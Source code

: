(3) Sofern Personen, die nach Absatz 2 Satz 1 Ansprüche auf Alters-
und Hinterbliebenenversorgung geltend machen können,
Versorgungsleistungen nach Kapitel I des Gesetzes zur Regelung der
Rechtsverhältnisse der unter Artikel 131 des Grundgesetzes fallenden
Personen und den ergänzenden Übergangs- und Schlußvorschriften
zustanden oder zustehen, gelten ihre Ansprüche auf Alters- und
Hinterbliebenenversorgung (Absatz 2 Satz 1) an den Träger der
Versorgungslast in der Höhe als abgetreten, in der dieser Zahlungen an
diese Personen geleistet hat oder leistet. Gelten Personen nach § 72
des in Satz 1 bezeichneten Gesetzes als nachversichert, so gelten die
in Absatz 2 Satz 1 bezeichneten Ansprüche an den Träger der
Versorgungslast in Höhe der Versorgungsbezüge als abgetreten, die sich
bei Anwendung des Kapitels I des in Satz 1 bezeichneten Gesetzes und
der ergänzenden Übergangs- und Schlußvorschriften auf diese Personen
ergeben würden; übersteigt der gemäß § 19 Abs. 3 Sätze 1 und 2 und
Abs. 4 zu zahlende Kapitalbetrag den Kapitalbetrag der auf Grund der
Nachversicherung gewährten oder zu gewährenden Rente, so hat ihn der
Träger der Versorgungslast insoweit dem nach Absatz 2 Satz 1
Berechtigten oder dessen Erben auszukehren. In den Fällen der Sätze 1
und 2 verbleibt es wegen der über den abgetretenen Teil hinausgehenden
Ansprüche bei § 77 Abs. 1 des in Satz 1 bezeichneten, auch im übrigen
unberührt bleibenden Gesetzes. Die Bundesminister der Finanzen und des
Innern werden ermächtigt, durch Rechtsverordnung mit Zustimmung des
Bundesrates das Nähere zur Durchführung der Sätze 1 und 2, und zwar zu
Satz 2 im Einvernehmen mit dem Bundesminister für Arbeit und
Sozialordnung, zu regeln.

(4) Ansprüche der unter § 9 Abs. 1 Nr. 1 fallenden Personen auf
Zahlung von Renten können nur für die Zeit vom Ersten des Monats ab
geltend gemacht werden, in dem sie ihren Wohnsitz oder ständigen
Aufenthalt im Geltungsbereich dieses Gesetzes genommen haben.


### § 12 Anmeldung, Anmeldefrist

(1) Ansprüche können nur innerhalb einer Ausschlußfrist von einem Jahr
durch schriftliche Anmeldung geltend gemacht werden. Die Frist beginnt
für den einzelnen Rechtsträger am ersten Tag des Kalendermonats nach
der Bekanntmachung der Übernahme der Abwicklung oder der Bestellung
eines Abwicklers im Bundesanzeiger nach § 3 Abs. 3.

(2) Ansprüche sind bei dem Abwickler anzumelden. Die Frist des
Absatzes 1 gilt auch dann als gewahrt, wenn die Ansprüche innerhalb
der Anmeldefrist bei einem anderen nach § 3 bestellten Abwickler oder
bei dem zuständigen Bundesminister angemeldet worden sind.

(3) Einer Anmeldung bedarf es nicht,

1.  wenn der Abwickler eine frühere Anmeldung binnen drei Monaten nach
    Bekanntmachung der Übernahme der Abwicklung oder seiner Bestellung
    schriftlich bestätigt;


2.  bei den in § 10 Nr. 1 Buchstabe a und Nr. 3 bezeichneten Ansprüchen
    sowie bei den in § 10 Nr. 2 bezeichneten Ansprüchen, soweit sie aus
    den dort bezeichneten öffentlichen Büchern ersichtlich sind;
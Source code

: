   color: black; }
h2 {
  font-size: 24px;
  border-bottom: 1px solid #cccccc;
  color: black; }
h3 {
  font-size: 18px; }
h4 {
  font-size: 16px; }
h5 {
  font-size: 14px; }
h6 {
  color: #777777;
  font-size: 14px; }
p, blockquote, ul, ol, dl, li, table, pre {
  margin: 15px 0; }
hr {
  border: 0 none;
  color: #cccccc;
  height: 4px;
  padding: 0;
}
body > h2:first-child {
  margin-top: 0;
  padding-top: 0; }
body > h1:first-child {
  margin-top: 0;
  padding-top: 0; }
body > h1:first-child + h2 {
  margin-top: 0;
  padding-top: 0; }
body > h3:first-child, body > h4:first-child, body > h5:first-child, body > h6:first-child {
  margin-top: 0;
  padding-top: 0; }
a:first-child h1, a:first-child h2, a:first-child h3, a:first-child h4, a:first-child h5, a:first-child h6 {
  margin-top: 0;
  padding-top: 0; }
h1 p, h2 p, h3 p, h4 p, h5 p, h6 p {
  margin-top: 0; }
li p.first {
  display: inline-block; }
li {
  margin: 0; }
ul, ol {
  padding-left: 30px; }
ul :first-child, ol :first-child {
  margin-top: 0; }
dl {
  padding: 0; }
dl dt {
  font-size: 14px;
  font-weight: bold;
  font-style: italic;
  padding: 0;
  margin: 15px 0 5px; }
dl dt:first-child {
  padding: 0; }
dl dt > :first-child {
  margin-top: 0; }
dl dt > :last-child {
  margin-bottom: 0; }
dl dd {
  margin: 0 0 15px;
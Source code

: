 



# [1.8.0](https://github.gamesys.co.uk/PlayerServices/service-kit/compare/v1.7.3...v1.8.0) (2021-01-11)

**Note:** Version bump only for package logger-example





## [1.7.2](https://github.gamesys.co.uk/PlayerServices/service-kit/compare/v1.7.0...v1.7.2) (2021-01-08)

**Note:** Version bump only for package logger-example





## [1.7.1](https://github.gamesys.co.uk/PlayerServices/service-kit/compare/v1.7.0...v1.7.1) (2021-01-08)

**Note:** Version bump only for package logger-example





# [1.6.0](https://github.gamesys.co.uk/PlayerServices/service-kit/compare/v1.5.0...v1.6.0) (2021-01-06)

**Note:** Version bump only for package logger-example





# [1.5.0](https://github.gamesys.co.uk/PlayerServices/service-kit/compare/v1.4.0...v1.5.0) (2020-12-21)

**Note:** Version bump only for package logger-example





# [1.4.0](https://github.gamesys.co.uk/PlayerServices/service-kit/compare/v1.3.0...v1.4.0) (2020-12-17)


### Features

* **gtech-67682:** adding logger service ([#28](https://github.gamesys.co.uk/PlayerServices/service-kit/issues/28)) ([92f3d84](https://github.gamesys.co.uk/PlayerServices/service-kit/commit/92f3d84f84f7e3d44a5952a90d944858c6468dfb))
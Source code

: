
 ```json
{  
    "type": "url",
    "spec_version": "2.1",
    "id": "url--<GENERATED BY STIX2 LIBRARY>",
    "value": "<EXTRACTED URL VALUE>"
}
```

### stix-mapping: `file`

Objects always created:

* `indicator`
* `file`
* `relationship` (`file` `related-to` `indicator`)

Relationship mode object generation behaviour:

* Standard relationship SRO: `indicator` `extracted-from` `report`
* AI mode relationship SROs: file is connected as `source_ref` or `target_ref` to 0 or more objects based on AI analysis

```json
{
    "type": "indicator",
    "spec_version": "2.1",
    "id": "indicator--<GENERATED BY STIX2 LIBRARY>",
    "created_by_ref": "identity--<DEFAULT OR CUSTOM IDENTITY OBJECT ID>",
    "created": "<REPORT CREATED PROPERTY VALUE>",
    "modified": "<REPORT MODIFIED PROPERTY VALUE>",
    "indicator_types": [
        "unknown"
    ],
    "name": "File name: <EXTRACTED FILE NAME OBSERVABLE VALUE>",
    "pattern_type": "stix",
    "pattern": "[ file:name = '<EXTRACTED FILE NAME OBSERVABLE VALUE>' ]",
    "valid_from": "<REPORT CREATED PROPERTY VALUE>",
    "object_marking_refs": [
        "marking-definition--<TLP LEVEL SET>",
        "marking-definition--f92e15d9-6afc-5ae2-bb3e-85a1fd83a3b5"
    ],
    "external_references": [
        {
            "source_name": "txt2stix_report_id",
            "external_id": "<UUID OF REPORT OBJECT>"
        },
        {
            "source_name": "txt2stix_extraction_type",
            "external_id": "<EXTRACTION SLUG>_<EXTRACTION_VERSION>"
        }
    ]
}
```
——
The task – Read the entries and select each line where the word "gamesys" is found.

Exercise result –
# [1.8.0](https://github.gamesys.co.uk/PlayerServices/service-kit/compare/v1.7.3...v1.8.0) (2021-01-11)
## [1.7.2](https://github.gamesys.co.uk/PlayerServices/service-kit/compare/v1.7.0...v1.7.2) (2021-01-08)
## [1.7.1](https://github.gamesys.co.uk/PlayerServices/service-kit/compare/v1.7.0...v1.7.1) (2021-01-08)
# [1.6.0](https://github.gamesys.co.uk/PlayerServices/service-kit/compare/v1.5.0...v1.6.0) (2021-01-06)
# [1.5.0](https://github.gamesys.co.uk/PlayerServices/service-kit/compare/v1.4.0...v1.5.0) (2020-12-21)
# [1.4.0](https://github.gamesys.co.uk/PlayerServices/service-kit/compare/v1.3.0...v1.4.0) (2020-12-17)
* **gtech-67682:** adding logger service ([#28](https://github.gamesys.co.uk/PlayerServices/service-kit/issues/28)) ([92f3d84](https://github.gamesys.co.uk/PlayerServices/service-kit/commit/92f3d84f84f7e3d44a5952a90d944858c6468dfb))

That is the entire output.